[Collected data entries]

***

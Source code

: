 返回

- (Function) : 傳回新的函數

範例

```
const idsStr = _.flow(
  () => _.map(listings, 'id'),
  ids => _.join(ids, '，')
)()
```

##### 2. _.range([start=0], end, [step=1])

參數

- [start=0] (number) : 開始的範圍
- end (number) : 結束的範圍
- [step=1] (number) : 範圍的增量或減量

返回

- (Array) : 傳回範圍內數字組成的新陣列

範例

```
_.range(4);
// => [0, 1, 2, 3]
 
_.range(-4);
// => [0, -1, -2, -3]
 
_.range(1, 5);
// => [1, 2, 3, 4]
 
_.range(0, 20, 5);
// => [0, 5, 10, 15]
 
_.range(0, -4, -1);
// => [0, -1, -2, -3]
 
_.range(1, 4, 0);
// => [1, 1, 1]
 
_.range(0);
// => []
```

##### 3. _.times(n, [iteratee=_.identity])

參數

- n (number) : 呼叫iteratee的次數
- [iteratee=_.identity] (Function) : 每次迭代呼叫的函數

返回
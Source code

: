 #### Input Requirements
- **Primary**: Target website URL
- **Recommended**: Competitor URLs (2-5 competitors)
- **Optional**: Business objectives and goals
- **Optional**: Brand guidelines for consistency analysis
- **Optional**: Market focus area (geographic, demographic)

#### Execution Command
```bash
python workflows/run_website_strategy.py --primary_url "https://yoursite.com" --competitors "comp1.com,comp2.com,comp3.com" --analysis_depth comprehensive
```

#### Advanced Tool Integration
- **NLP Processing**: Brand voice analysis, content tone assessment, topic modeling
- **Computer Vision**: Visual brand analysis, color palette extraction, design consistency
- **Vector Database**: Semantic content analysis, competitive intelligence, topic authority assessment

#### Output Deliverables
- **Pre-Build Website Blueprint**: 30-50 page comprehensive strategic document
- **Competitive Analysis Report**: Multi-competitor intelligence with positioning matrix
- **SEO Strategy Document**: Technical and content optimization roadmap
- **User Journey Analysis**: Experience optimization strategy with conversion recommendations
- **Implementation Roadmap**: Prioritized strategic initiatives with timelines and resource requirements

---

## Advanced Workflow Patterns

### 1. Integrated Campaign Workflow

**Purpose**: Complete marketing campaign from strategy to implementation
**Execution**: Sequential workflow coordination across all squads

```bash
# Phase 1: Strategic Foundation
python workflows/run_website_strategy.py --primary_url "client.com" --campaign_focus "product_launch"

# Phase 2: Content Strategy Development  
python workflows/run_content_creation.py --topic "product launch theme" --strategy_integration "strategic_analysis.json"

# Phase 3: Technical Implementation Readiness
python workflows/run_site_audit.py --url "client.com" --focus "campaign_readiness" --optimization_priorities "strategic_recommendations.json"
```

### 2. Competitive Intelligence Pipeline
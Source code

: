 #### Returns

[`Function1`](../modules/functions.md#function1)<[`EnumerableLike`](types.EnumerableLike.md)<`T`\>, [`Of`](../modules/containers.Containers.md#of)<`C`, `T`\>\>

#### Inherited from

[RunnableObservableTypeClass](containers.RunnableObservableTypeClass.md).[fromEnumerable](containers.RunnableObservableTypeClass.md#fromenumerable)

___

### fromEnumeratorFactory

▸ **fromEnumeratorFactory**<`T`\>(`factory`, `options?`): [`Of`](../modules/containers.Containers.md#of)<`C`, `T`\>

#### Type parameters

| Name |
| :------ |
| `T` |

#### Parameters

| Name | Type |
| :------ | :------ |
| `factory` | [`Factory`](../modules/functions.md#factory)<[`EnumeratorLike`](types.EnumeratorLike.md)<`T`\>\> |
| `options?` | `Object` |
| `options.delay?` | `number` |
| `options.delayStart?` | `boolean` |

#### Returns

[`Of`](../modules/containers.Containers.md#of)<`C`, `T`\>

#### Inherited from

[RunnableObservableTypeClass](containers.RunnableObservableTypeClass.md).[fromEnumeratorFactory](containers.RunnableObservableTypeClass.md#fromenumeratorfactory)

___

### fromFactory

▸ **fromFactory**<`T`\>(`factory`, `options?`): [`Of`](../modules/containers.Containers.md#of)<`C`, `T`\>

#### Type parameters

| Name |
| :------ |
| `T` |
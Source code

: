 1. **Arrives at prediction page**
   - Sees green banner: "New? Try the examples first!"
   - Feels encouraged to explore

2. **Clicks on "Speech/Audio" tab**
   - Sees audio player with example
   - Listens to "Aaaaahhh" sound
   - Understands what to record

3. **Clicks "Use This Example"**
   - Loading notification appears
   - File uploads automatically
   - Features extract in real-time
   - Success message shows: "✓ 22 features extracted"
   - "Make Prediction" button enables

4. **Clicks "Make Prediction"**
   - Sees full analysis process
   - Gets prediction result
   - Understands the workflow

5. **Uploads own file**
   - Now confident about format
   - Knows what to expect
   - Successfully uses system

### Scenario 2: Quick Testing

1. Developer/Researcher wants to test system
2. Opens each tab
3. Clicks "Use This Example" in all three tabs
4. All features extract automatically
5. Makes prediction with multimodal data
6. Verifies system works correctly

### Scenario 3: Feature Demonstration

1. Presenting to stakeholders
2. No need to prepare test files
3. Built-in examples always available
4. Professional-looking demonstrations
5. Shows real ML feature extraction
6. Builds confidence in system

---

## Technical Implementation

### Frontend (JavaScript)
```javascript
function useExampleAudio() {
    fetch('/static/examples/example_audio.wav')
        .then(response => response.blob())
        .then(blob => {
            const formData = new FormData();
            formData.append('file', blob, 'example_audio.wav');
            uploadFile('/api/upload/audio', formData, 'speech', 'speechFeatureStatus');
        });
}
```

***

Only one stretch of the entries above is wanted: the lines from the one containing "- Gets prediction result" through the one containing "4. Professional-looking demonstrations". Please reproduce it exactly.

   - Gets prediction result
   - Understands the workflow

5. **Uploads own file**
   - Now confident about format
   - Knows what to expect
   - Successfully uses system

### Scenario 2: Quick Testing

1. Developer/Researcher wants to test system
2. Opens each tab
3. Clicks "Use This Example" in all three tabs
4. All features extract automatically
5. Makes prediction with multimodal data
6. Verifies system works correctly

### Scenario 3: Feature Demonstration

1. Presenting to stakeholders
2. No need to prepare test files
3. Built-in examples always available
4. Professional-looking demonstrations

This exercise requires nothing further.